Collaborative Research:CI-P: Creation of an annotated repository of multilingual and multigenre code switched data for several language pairs

Solorio, Thamar

Abstract

Code switching (CS) is the term used to describe a common practice among bilingual speakers of a given language pair in which the speakers switch back and forth between their common languages. CS occurs in all genres of communication, and at different levels of linguistic representation.

Computational algorithms trained for a single language fail when the input has other languages in the signal i.e. data with CS phenomena. One major barrier to research on processing CS is the lack of large, accurately annotated corpora of CS data.

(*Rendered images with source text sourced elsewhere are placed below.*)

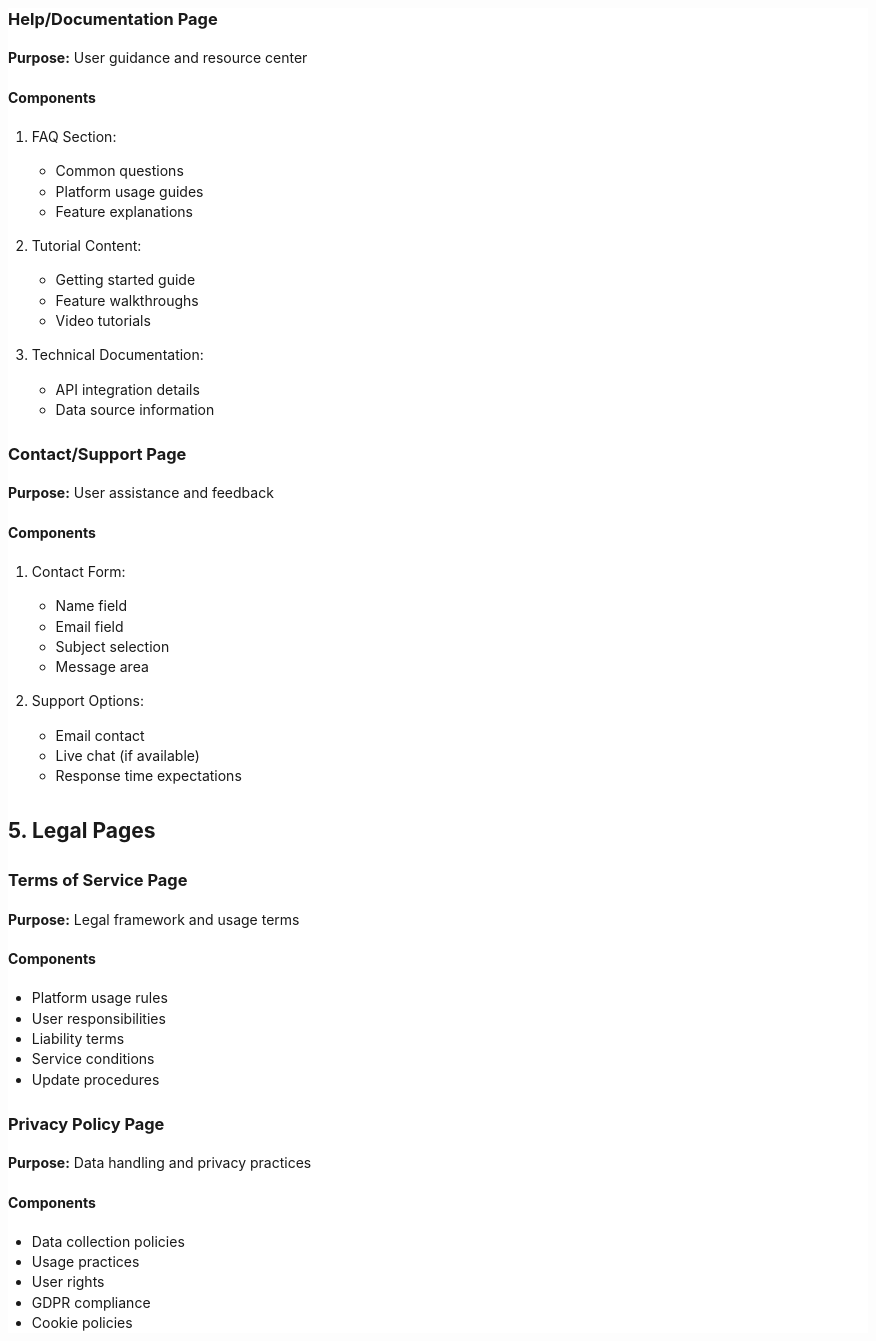 ### Help/Documentation Page
**Purpose:** User guidance and resource center

#### Components
1. FAQ Section:
   - Common questions
   - Platform usage guides
   - Feature explanations

2. Tutorial Content:
   - Getting started guide
   - Feature walkthroughs
   - Video tutorials

3. Technical Documentation:
   - API integration details
   - Data source information

### Contact/Support Page
**Purpose:** User assistance and feedback

#### Components
1. Contact Form:
   - Name field
   - Email field
   - Subject selection
   - Message area

2. Support Options:
   - Email contact
   - Live chat (if available)
   - Response time expectations

## 5. Legal Pages

### Terms of Service Page
**Purpose:** Legal framework and usage terms

#### Components
- Platform usage rules
- User responsibilities
- Liability terms
- Service conditions
- Update procedures

### Privacy Policy Page
**Purpose:** Data handling and privacy practices

#### Components
- Data collection policies
- Usage practices
- User rights
- GDPR compliance
- Cookie policies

This planning proposal aims at creating the framework for a large consistently annotated data repository that will target 7 different languages annotated with features at different levels of granularity. In the course of the planning grant, we plan to hold a community workshop to ensure that we are addressing their needs in the repository. We will work with the community in order to prepare the full CRI proposal.

This data will be transformative for computational linguistics research as it will provide a testbed for adaptive learning algorithms, lead to significant robustness in handling very diverse data sources, and create a framework for genuine multilingual processing. Moreover, it will have a direct impact on the way sociolinguists account for CS leading to more robust and replicable generalizations.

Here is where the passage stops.